Parameter Count and Receptive Field¤

This notebook showcases two features of PDEquinox:

To count the number of parameters of complex architectures. This allows us to investigate how the parameterspace of a network grows based on the number hidden channels, layers, etc.
The receptive field. Since the architectures of this package are designed to operate on discrete fields, this quantity helps assess how many discrete steps the networks "see" in each direction and spatial dimension.

import jax
import jax.numpy as jnp

import matplotlib.pyplot as plt

import pdequinox as pdeqx

Parameter Count¤

Conv-Net¤

Let's first use a feedforward ConvNet in its default configuration.
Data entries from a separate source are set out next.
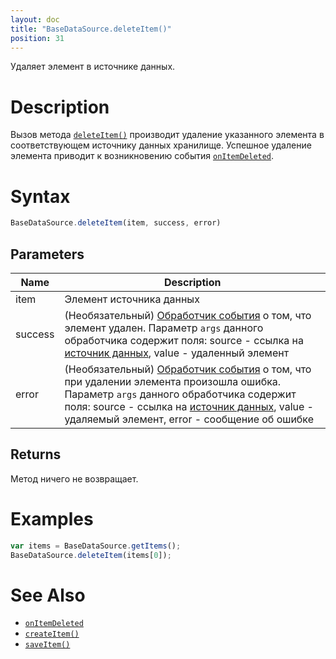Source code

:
 ```yaml
---
layout: doc
title: "BaseDataSource.deleteItem()"
position: 31
---
```


Удаляет элемент в источнике данных.

# Description

Вызов метода [`deleteItem()`](../BaseDataSource.deleteItem/) производит удаление указанного элемента
в соответствующем источнику данных хранилище. Успешное удаление элемента приводит к возникновению
события [`onItemDeleted`](../BaseDataSource.onItemDeleted/).

# Syntax

```js
BaseDataSource.deleteItem(item, success, error)
```

## Parameters

|Name|Description|
|----|-----------|
|item|Элемент источника данных|
|success|(Необязательный) [Обработчик события](../../../Script/) о том, что элемент удален. Параметр `args` данного обработчика содержит поля: source - ссылка на [источник данных](../), value - удаленный элемент|
|error|(Необязательный) [Обработчик события](../../../Script/) о том, что при удалении элемента произошла ошибка. Параметр `args` данного обработчика содержит поля: source - ссылка на [источник данных](../), value - удаляемый элемент, error - сообщение об ошибке|

## Returns

Метод ничего не возвращает.

# Examples

```js
var items = BaseDataSource.getItems();
BaseDataSource.deleteItem(items[0]);
```

# See Also

* [`onItemDeleted`](../BaseDataSource.onItemDeleted/)
* [`createItem()`](../BaseDataSource.createItem/)
* [`saveItem()`](../BaseDataSource.saveItem/)
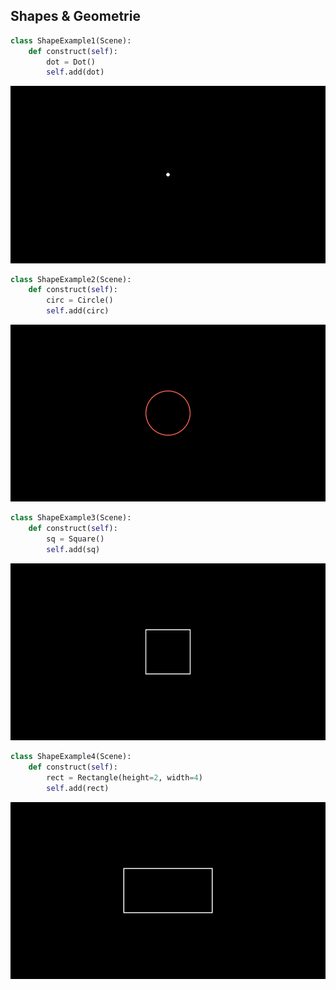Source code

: ## Shapes & Geometrie
```python
class ShapeExample1(Scene):
    def construct(self):
        dot = Dot()
        self.add(dot)
```
![](./_static/image_test/ShapeExample1.png)


```python
class ShapeExample2(Scene):
    def construct(self):
        circ = Circle()
        self.add(circ)
```
![](./_static/image_test/ShapeExample2.png)



```python
class ShapeExample3(Scene):
    def construct(self):
        sq = Square()
        self.add(sq)
```
![](./_static/image_test/ShapeExample3.png)

```python
class ShapeExample4(Scene):
    def construct(self):
        rect = Rectangle(height=2, width=4)
        self.add(rect)
```
![](./_static/image_test/ShapeExample4.png)
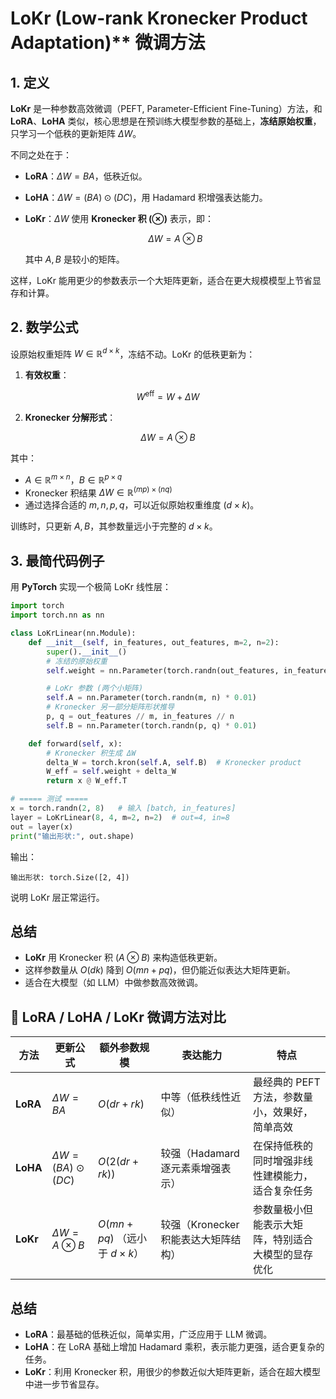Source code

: # LoKr (Low-rank Kronecker Product Adaptation)** 微调方法

## 1. 定义

**LoKr** 是一种参数高效微调（PEFT, Parameter-Efficient Fine-Tuning）方法，和 **LoRA**、**LoHA** 类似，核心思想是在预训练大模型参数的基础上，**冻结原始权重**，只学习一个低秩的更新矩阵 $\Delta W$。

不同之处在于：

* **LoRA**：$\Delta W = BA$，低秩近似。
* **LoHA**：$\Delta W = (BA) \odot (DC)$，用 Hadamard 积增强表达能力。
* **LoKr**：$\Delta W$ 使用 **Kronecker 积 (⊗)** 表示，即：

  $$
  \Delta W = A \otimes B
  $$

  其中 $A, B$ 是较小的矩阵。

这样，LoKr 能用更少的参数表示一个大矩阵更新，适合在更大规模模型上节省显存和计算。



## 2. 数学公式

设原始权重矩阵 $W \in \mathbb{R}^{d \times k}$，冻结不动。LoKr 的低秩更新为：

1. **有效权重**：

$$
W^{\text{eff}} = W + \Delta W
$$

2. **Kronecker 分解形式**：

$$
\Delta W = A \otimes B
$$

其中：

* $A \in \mathbb{R}^{m \times n}$，$B \in \mathbb{R}^{p \times q}$
* Kronecker 积结果 $\Delta W \in \mathbb{R}^{(m p) \times (n q)}$
* 通过选择合适的 $m,n,p,q$，可以近似原始权重维度 $(d \times k)$。

训练时，只更新 $A, B$，其参数量远小于完整的 $d \times k$。



## 3. 最简代码例子

用 **PyTorch** 实现一个极简 LoKr 线性层：

```python
import torch
import torch.nn as nn

class LoKrLinear(nn.Module):
    def __init__(self, in_features, out_features, m=2, n=2):
        super().__init__()
        # 冻结的原始权重
        self.weight = nn.Parameter(torch.randn(out_features, in_features), requires_grad=False)

        # LoKr 参数 (两个小矩阵)
        self.A = nn.Parameter(torch.randn(m, n) * 0.01)
        # Kronecker 另一部分矩阵形状推导
        p, q = out_features // m, in_features // n
        self.B = nn.Parameter(torch.randn(p, q) * 0.01)

    def forward(self, x):
        # Kronecker 积生成 ΔW
        delta_W = torch.kron(self.A, self.B)  # Kronecker product
        W_eff = self.weight + delta_W
        return x @ W_eff.T

# ===== 测试 =====
x = torch.randn(2, 8)   # 输入 [batch, in_features]
layer = LoKrLinear(8, 4, m=2, n=2)  # out=4, in=8
out = layer(x)
print("输出形状:", out.shape)
```

输出：

```
输出形状: torch.Size([2, 4])
```

说明 LoKr 层正常运行。



## 总结

* **LoKr** 用 Kronecker 积 $(A \otimes B)$ 来构造低秩更新。
* 这样参数量从 $O(dk)$ 降到 $O(mn + pq)$，但仍能近似表达大矩阵更新。
* 适合在大模型（如 LLM）中做参数高效微调。


## 🔹 LoRA / LoHA / LoKr 微调方法对比

| 方法       | 更新公式                           | 额外参数规模                            | 表达能力                    | 特点                         |
| -------- | ------------------------------ | --------------------------------- | ----------------------- | -------------------------- |
| **LoRA** | $\Delta W = B A$               | $O(d r + r k)$                    | 中等（低秩线性近似）              | 最经典的 PEFT 方法，参数量小，效果好，简单高效 |
| **LoHA** | $\Delta W = (B A) \odot (D C)$ | $O(2 (d r + r k))$                | 较强（Hadamard 逐元素乘增强表示）   | 在保持低秩的同时增强非线性建模能力，适合复杂任务   |
| **LoKr** | $\Delta W = A \otimes B$       | $O(m n + p q)$ （远小于 $d \times k$） | 较强（Kronecker 积能表达大矩阵结构） | 参数量极小但能表示大矩阵，特别适合大模型的显存优化  |


## 总结

* **LoRA**：最基础的低秩近似，简单实用，广泛应用于 LLM 微调。
* **LoHA**：在 LoRA 基础上增加 Hadamard 乘积，表示能力更强，适合更复杂的任务。
* **LoKr**：利用 Kronecker 积，用很少的参数近似大矩阵更新，适合在超大模型中进一步节省显存。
Here, we only have to define the number of spatial dimension, the number of in-channels, and the number of out-channels. All are set to one in this example.

The default configuration has 10 hidden layers with 16 hidden channels. As such, there are a total of 11 convolutions in this network. Two of them map 1->16 or 16->1, the other 9 map 16->16. Each convolution has a kernel size of 3x3 and adds a bias. Hence, we get

\[ (1*16) * 3 + 16 + 9 * ((16*16) * 3 + 16) + (16 * 1) * 3 + 1 = 7169 \]

conv_net = pdeqx.arch.ConvNet(1, 1, 1, key=jax.random.PRNGKey(0))
pdeqx.count_parameters(conv_net)

2024-04-17 09:18:04.815268: W external/xla/xla/service/gpu/nvptx_compiler.cc:679] The NVIDIA driver's CUDA version is 12.2 which is older than the ptxas CUDA version (12.3.52). Because the driver is older than the ptxas version, XLA is disabling parallel compilation, which may slow down compilation. You should update your NVIDIA driver or use the NVIDIA-provided CUDA forward compatibility packages.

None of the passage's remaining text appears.